ABOUT THIS TASK
Repeat, please, only the lines from the top of the data down to the line with "Creating a duplicate of a given document is"; include both of those lines.

** MATERIAL SUPPLIED follows **

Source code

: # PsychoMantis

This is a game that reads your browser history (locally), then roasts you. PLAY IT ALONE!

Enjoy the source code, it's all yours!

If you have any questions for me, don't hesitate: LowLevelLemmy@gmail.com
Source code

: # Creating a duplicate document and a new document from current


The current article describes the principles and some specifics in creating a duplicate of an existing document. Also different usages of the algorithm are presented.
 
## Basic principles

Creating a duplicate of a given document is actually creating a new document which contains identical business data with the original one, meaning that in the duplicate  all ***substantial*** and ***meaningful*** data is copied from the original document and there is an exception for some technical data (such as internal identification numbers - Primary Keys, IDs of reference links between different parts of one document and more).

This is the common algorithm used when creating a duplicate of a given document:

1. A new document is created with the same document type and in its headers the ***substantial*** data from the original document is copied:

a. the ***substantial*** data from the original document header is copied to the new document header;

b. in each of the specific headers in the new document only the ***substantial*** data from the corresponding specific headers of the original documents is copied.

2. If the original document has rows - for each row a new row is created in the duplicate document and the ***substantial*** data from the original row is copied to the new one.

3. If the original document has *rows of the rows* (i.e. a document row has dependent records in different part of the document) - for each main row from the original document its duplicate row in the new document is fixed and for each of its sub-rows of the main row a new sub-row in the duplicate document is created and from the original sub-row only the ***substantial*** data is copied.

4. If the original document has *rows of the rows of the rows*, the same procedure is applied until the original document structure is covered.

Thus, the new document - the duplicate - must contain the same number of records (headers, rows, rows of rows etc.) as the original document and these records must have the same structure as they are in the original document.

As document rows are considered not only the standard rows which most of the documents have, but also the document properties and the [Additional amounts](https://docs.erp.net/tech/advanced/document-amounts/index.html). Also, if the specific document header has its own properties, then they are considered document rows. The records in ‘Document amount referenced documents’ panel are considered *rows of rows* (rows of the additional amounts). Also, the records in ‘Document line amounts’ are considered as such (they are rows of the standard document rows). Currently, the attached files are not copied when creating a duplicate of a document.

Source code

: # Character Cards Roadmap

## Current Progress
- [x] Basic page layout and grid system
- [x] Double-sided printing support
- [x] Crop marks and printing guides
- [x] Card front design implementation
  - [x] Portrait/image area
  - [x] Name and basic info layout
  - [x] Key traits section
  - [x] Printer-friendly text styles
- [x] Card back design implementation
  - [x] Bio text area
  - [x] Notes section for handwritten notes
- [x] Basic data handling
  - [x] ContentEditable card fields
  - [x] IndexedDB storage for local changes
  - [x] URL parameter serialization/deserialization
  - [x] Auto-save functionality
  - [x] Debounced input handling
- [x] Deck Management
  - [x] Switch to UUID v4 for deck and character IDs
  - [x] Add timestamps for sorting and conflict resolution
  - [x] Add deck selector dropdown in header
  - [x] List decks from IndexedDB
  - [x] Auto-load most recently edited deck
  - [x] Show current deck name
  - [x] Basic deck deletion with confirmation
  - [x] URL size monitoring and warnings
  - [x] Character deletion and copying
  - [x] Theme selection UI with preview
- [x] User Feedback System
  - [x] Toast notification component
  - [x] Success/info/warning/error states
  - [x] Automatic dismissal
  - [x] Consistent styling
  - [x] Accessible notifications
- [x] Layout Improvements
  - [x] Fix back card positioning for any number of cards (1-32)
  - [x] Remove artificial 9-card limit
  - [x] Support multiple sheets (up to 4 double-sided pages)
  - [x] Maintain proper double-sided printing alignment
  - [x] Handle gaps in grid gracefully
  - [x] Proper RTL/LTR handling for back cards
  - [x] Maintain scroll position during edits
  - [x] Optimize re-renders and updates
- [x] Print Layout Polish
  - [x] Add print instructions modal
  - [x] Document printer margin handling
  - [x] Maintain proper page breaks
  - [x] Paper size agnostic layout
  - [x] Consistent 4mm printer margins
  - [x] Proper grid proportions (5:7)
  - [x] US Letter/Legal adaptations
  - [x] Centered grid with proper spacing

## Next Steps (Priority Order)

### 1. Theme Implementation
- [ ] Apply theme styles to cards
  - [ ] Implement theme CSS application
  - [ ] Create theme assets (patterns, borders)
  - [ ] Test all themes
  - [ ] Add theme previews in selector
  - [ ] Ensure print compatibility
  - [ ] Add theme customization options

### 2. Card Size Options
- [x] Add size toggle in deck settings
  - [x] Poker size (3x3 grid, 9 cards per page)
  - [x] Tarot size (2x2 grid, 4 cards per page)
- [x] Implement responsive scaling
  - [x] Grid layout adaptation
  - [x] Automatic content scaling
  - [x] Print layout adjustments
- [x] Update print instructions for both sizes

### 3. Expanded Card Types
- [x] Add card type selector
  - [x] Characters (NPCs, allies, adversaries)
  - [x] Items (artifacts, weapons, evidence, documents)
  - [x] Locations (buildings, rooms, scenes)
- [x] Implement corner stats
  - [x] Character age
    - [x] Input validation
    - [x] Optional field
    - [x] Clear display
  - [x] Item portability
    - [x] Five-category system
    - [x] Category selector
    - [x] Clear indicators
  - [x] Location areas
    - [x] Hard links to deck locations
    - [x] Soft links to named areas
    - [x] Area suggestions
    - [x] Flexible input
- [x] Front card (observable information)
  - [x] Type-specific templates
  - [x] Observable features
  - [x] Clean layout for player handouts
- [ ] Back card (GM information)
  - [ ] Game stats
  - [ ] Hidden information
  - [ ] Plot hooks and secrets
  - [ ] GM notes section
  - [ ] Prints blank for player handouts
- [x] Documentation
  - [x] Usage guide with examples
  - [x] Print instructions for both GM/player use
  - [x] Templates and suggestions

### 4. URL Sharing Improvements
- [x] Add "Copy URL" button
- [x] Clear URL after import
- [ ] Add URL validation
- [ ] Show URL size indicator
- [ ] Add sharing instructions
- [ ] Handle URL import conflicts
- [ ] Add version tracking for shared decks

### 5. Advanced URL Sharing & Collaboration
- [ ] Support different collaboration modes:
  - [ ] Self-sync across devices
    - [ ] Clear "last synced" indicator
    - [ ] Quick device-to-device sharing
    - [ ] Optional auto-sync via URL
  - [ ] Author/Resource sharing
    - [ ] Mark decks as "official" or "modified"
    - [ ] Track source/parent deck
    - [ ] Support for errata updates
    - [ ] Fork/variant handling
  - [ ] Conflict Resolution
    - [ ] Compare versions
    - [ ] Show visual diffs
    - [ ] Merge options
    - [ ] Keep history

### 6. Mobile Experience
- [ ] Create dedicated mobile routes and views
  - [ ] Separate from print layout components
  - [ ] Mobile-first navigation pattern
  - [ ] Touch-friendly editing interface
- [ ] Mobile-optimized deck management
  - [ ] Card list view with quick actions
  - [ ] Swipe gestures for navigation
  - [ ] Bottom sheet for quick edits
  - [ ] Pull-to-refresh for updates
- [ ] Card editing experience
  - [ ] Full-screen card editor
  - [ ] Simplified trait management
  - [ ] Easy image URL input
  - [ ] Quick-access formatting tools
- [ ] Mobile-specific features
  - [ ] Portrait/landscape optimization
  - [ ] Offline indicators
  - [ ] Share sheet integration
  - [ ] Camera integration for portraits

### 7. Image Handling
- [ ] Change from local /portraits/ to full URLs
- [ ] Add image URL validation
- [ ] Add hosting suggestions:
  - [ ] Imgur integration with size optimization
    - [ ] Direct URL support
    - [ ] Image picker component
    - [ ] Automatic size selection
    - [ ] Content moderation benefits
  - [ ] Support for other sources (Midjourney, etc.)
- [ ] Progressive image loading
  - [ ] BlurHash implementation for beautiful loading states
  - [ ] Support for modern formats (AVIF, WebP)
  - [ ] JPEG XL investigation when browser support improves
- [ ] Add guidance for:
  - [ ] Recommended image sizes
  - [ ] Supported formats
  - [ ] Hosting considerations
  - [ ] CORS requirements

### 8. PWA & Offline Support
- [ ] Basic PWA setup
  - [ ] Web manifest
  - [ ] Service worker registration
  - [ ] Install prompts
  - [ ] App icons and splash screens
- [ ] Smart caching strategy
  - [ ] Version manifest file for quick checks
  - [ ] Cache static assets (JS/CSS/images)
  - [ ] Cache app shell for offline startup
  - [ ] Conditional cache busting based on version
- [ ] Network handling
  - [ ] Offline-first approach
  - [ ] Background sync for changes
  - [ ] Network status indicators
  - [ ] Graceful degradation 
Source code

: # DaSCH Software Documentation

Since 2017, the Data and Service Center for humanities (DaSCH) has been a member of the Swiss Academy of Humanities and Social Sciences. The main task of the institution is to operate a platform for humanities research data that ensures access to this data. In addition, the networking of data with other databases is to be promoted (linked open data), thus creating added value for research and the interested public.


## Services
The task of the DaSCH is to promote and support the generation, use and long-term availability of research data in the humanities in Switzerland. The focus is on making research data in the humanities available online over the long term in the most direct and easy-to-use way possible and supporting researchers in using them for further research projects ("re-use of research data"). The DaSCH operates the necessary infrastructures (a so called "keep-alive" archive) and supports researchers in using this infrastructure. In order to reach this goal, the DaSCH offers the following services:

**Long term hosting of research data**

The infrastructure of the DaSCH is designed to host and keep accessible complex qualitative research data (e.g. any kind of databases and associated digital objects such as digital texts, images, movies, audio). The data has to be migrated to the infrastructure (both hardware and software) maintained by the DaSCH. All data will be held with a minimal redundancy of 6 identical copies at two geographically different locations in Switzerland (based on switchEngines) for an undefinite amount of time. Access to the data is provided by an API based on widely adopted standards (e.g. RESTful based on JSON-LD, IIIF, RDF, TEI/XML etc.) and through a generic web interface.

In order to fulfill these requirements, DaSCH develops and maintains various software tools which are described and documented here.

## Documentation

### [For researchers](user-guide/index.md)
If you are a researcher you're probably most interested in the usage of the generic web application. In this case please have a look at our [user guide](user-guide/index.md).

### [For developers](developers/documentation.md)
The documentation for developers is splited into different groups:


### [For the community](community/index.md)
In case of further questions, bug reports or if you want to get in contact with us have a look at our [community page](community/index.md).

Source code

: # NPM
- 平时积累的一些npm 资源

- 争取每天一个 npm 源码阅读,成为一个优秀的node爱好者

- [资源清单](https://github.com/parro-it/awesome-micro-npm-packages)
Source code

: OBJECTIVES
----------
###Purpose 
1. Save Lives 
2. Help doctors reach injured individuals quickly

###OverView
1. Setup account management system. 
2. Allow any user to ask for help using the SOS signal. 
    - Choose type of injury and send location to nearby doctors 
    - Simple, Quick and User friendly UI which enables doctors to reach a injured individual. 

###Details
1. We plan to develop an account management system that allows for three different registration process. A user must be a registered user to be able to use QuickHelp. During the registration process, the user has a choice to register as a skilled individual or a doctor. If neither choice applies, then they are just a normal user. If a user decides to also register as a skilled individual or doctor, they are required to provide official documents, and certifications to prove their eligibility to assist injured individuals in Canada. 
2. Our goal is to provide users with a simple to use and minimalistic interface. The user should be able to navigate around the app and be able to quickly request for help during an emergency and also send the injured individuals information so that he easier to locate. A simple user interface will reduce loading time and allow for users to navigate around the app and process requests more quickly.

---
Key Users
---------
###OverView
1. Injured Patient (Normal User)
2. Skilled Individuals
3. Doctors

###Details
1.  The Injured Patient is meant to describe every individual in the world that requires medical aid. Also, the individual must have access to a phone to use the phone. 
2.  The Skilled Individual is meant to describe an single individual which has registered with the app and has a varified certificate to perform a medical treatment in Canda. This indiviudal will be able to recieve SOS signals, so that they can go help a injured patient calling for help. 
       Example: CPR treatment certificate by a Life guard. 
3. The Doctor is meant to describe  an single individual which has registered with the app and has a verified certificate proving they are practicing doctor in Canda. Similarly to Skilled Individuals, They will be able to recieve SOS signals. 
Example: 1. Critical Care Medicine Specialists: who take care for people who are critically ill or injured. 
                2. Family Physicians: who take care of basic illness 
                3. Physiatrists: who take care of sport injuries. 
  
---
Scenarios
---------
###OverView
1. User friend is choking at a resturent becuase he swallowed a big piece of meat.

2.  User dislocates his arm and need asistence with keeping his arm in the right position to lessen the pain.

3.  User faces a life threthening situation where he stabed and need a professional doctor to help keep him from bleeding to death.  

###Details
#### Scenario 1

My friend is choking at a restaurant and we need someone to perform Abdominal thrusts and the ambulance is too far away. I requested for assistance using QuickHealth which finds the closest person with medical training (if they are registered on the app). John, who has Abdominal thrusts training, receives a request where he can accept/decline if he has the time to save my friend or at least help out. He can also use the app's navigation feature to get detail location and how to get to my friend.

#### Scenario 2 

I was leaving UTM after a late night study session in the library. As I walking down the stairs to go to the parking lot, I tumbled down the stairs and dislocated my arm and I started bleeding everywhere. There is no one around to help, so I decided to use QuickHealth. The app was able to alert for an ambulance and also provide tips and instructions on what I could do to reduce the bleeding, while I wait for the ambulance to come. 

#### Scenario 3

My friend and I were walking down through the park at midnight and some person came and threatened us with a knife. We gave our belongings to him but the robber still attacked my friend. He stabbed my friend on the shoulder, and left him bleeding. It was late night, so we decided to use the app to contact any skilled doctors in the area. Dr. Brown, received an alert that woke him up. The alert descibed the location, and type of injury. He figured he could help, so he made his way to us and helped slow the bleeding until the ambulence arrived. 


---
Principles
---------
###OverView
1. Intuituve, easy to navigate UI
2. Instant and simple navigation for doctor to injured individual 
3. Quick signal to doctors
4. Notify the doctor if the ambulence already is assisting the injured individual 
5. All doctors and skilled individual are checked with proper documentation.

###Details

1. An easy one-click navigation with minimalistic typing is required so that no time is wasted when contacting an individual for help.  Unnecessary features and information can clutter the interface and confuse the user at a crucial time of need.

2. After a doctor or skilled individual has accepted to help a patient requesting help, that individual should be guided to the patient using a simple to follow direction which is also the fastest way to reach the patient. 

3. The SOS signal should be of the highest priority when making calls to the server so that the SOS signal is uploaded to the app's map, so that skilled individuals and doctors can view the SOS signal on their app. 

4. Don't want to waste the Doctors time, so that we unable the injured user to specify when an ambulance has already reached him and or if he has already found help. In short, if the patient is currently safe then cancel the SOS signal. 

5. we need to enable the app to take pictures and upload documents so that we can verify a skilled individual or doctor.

** End of MATERIAL SUPPLIED **

OUTPUT FOR THIS TASK
Source code

: # PsychoMantis

This is a game that reads your browser history (locally), then roasts you. PLAY IT ALONE!

Enjoy the source code, it's all yours!

If you have any questions for me, don't hesitate: LowLevelLemmy@gmail.com
Source code

: # Creating a duplicate document and a new document from current


The current article describes the principles and some specifics in creating a duplicate of an existing document. Also different usages of the algorithm are presented.
 
## Basic principles

Creating a duplicate of a given document is actually creating a new document which contains identical business data with the original one, meaning that in the duplicate  all ***substantial*** and ***meaningful*** data is copied from the original document and there is an exception for some technical data (such as internal identification numbers - Primary Keys, IDs of reference links between different parts of one document and more).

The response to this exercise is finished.